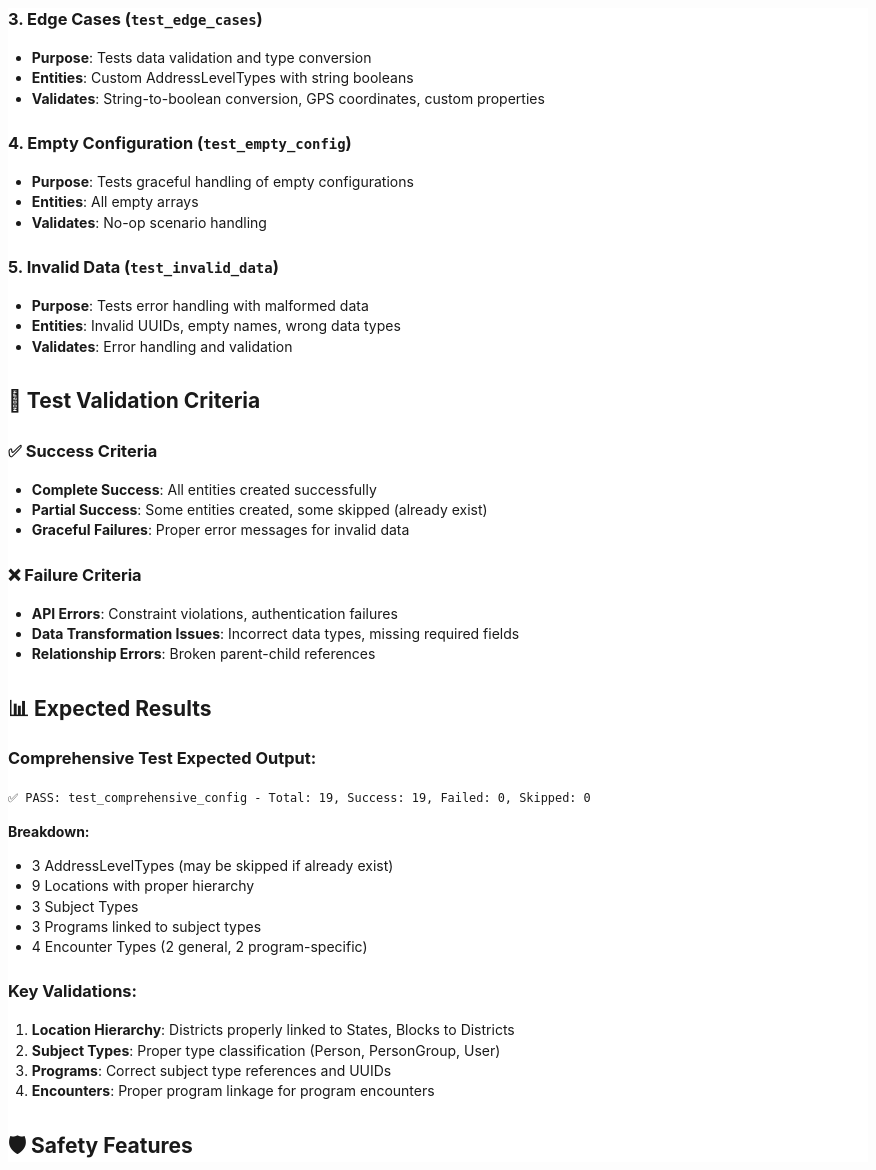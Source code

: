 ### 3. **Edge Cases** (`test_edge_cases`)
- **Purpose**: Tests data validation and type conversion
- **Entities**: Custom AddressLevelTypes with string booleans
- **Validates**: String-to-boolean conversion, GPS coordinates, custom properties

### 4. **Empty Configuration** (`test_empty_config`)
- **Purpose**: Tests graceful handling of empty configurations
- **Entities**: All empty arrays
- **Validates**: No-op scenario handling

### 5. **Invalid Data** (`test_invalid_data`)
- **Purpose**: Tests error handling with malformed data
- **Entities**: Invalid UUIDs, empty names, wrong data types
- **Validates**: Error handling and validation

## 🎯 Test Validation Criteria

### ✅ Success Criteria
- **Complete Success**: All entities created successfully
- **Partial Success**: Some entities created, some skipped (already exist)
- **Graceful Failures**: Proper error messages for invalid data

### ❌ Failure Criteria
- **API Errors**: Constraint violations, authentication failures
- **Data Transformation Issues**: Incorrect data types, missing required fields
- **Relationship Errors**: Broken parent-child references

## 📊 Expected Results

### Comprehensive Test Expected Output:
```
✅ PASS: test_comprehensive_config - Total: 19, Success: 19, Failed: 0, Skipped: 0
```

**Breakdown:**
- 3 AddressLevelTypes (may be skipped if already exist)
- 9 Locations with proper hierarchy
- 3 Subject Types
- 3 Programs linked to subject types
- 4 Encounter Types (2 general, 2 program-specific)

### Key Validations:
1. **Location Hierarchy**: Districts properly linked to States, Blocks to Districts
2. **Subject Types**: Proper type classification (Person, PersonGroup, User)
3. **Programs**: Correct subject type references and UUIDs
4. **Encounters**: Proper program linkage for program encounters

## 🛡️ Safety Features
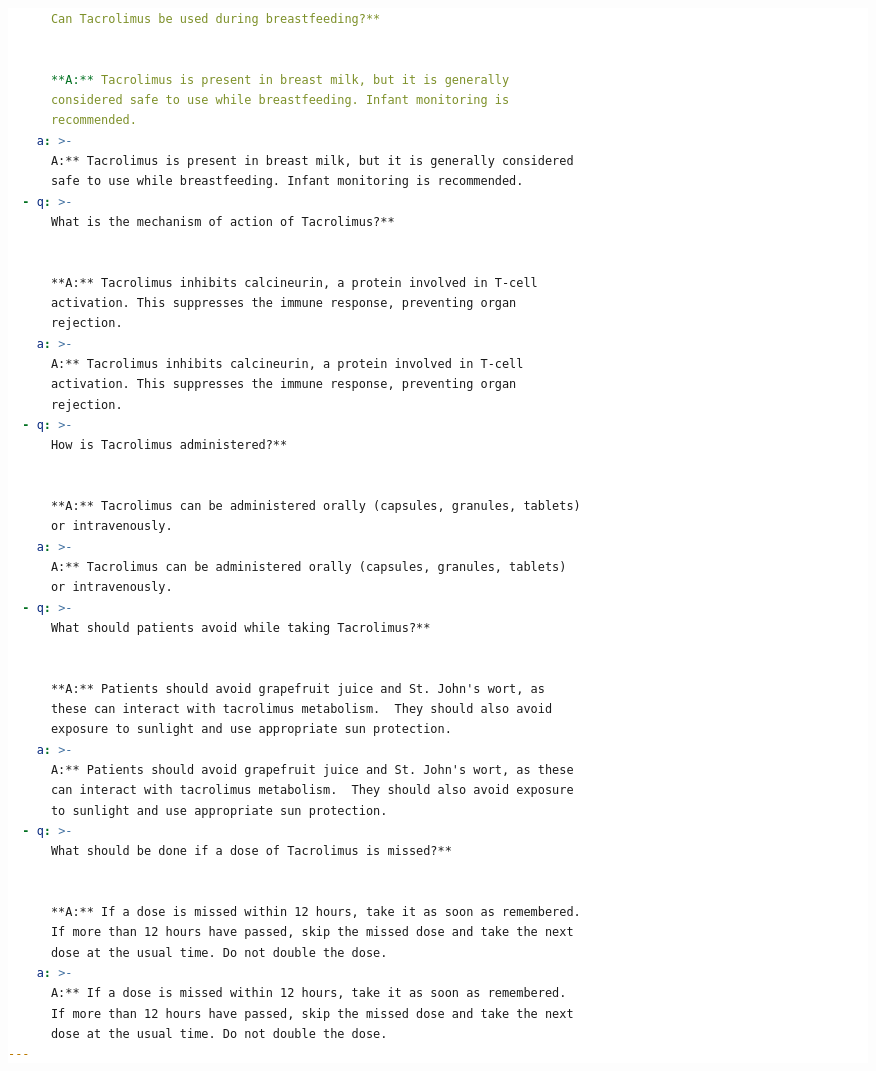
 ```yaml
      Can Tacrolimus be used during breastfeeding?**


      **A:** Tacrolimus is present in breast milk, but it is generally
      considered safe to use while breastfeeding. Infant monitoring is
      recommended.
    a: >-
      A:** Tacrolimus is present in breast milk, but it is generally considered
      safe to use while breastfeeding. Infant monitoring is recommended.
  - q: >-
      What is the mechanism of action of Tacrolimus?**


      **A:** Tacrolimus inhibits calcineurin, a protein involved in T-cell
      activation. This suppresses the immune response, preventing organ
      rejection.
    a: >-
      A:** Tacrolimus inhibits calcineurin, a protein involved in T-cell
      activation. This suppresses the immune response, preventing organ
      rejection.
  - q: >-
      How is Tacrolimus administered?**


      **A:** Tacrolimus can be administered orally (capsules, granules, tablets)
      or intravenously.
    a: >-
      A:** Tacrolimus can be administered orally (capsules, granules, tablets)
      or intravenously.
  - q: >-
      What should patients avoid while taking Tacrolimus?**


      **A:** Patients should avoid grapefruit juice and St. John's wort, as
      these can interact with tacrolimus metabolism.  They should also avoid
      exposure to sunlight and use appropriate sun protection.
    a: >-
      A:** Patients should avoid grapefruit juice and St. John's wort, as these
      can interact with tacrolimus metabolism.  They should also avoid exposure
      to sunlight and use appropriate sun protection.
  - q: >-
      What should be done if a dose of Tacrolimus is missed?**


      **A:** If a dose is missed within 12 hours, take it as soon as remembered.
      If more than 12 hours have passed, skip the missed dose and take the next
      dose at the usual time. Do not double the dose.
    a: >-
      A:** If a dose is missed within 12 hours, take it as soon as remembered.
      If more than 12 hours have passed, skip the missed dose and take the next
      dose at the usual time. Do not double the dose.
---
```
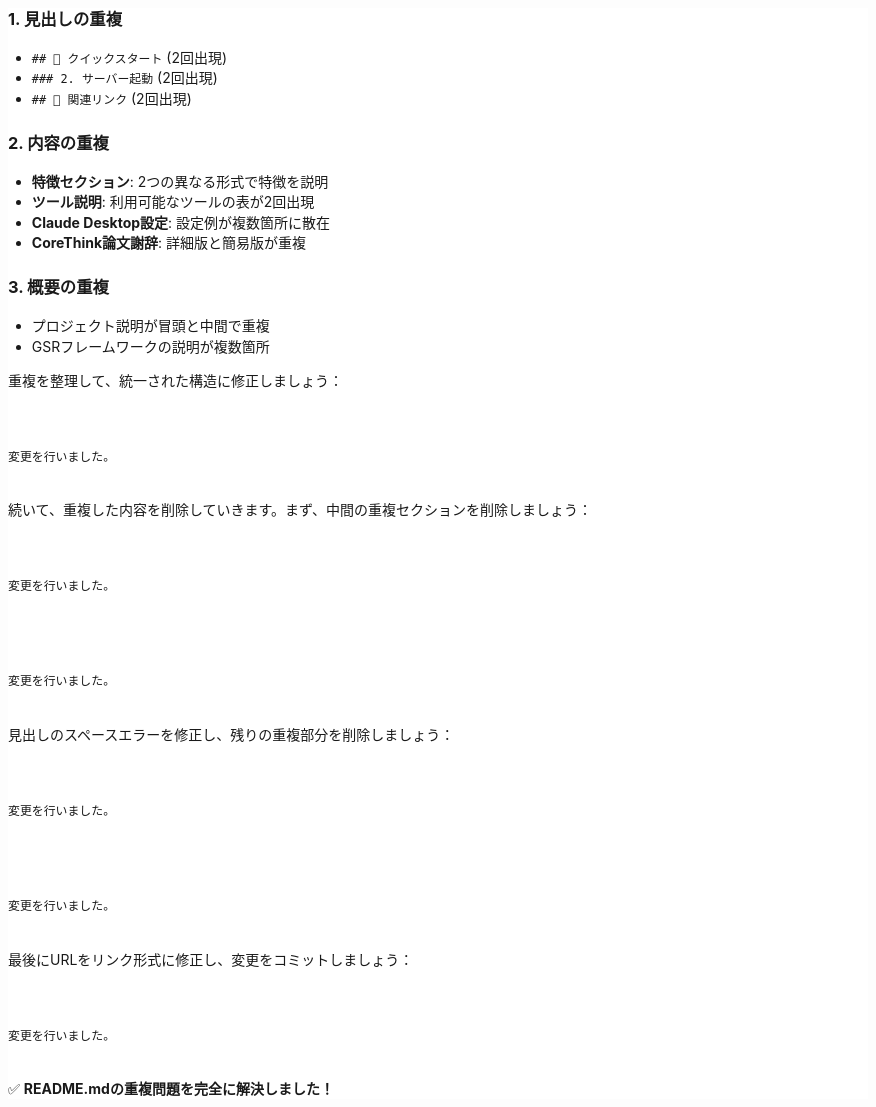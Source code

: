 ### 1. **見出しの重複**
- `## 🚀 クイックスタート` (2回出現)
- `### 2. サーバー起動` (2回出現)
- `## 🔗 関連リンク` (2回出現)

### 2. **内容の重複**
- **特徴セクション**: 2つの異なる形式で特徴を説明
- **ツール説明**: 利用可能なツールの表が2回出現
- **Claude Desktop設定**: 設定例が複数箇所に散在
- **CoreThink論文謝辞**: 詳細版と簡易版が重複

### 3. **概要の重複**
- プロジェクト説明が冒頭と中間で重複
- GSRフレームワークの説明が複数箇所

重複を整理して、統一された構造に修正しましょう： 
```


変更を行いました。


```
続いて、重複した内容を削除していきます。まず、中間の重複セクションを削除しましょう： 
```


変更を行いました。


```

```


変更を行いました。


```
見出しのスペースエラーを修正し、残りの重複部分を削除しましょう： 
```


変更を行いました。


```

```


変更を行いました。


```
最後にURLをリンク形式に修正し、変更をコミットしましょう： 
```


変更を行いました。


```
✅ **README.mdの重複問題を完全に解決しました！**
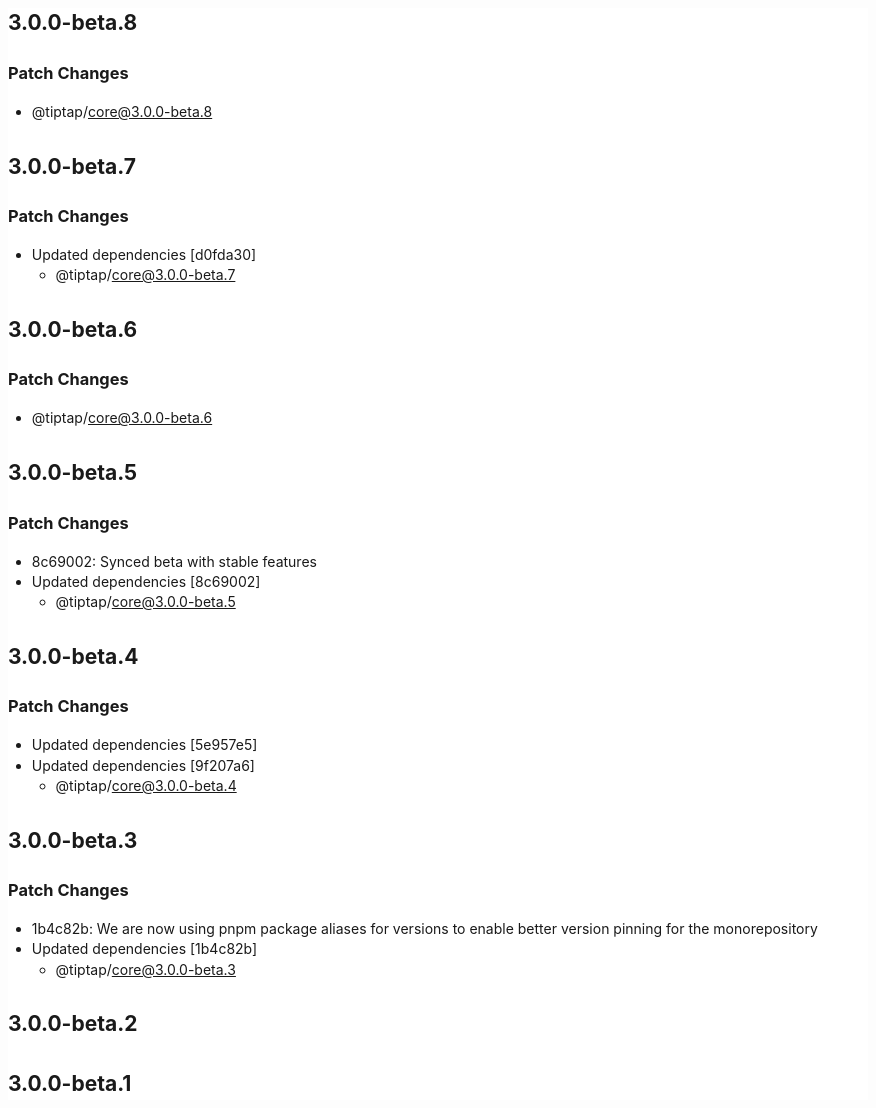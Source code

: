 ## 3.0.0-beta.8

### Patch Changes

- @tiptap/core@3.0.0-beta.8

## 3.0.0-beta.7

### Patch Changes

- Updated dependencies [d0fda30]
  - @tiptap/core@3.0.0-beta.7

## 3.0.0-beta.6

### Patch Changes

- @tiptap/core@3.0.0-beta.6

## 3.0.0-beta.5

### Patch Changes

- 8c69002: Synced beta with stable features
- Updated dependencies [8c69002]
  - @tiptap/core@3.0.0-beta.5

## 3.0.0-beta.4

### Patch Changes

- Updated dependencies [5e957e5]
- Updated dependencies [9f207a6]
  - @tiptap/core@3.0.0-beta.4

## 3.0.0-beta.3

### Patch Changes

- 1b4c82b: We are now using pnpm package aliases for versions to enable better version pinning for the monorepository
- Updated dependencies [1b4c82b]
  - @tiptap/core@3.0.0-beta.3

## 3.0.0-beta.2

## 3.0.0-beta.1
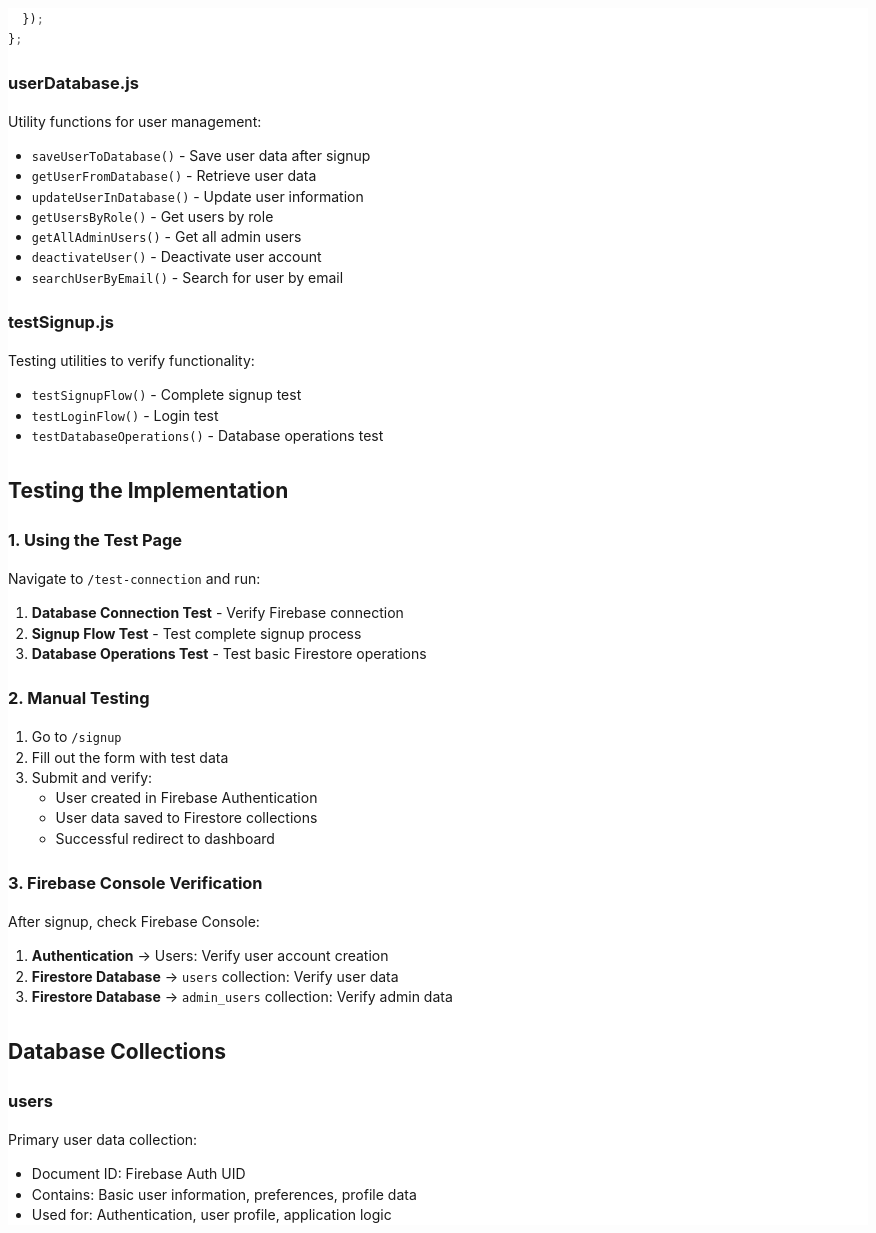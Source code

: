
 ```javascript
  });
};
```

### userDatabase.js

Utility functions for user management:
- `saveUserToDatabase()` - Save user data after signup
- `getUserFromDatabase()` - Retrieve user data
- `updateUserInDatabase()` - Update user information
- `getUsersByRole()` - Get users by role
- `getAllAdminUsers()` - Get all admin users
- `deactivateUser()` - Deactivate user account
- `searchUserByEmail()` - Search for user by email

### testSignup.js

Testing utilities to verify functionality:
- `testSignupFlow()` - Complete signup test
- `testLoginFlow()` - Login test
- `testDatabaseOperations()` - Database operations test

## Testing the Implementation

### 1. Using the Test Page

Navigate to `/test-connection` and run:

1. **Database Connection Test** - Verify Firebase connection
2. **Signup Flow Test** - Test complete signup process
3. **Database Operations Test** - Test basic Firestore operations

### 2. Manual Testing

1. Go to `/signup`
2. Fill out the form with test data
3. Submit and verify:
   - User created in Firebase Authentication
   - User data saved to Firestore collections
   - Successful redirect to dashboard

### 3. Firebase Console Verification

After signup, check Firebase Console:

1. **Authentication** → Users: Verify user account creation
2. **Firestore Database** → `users` collection: Verify user data
3. **Firestore Database** → `admin_users` collection: Verify admin data

## Database Collections

### users
Primary user data collection:
- Document ID: Firebase Auth UID
- Contains: Basic user information, preferences, profile data
- Used for: Authentication, user profile, application logic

━━━━━━━━━━━━━━━━━━━━━━━━━━━━━━

■ WORK REQUEST:
In the data above, each line holding "protein" is to be found and copied.

■ EXERCISE ANSWER:
      **A:** Tacrolimus inhibits calcineurin, a protein involved in T-cell
      A:** Tacrolimus inhibits calcineurin, a protein involved in T-cell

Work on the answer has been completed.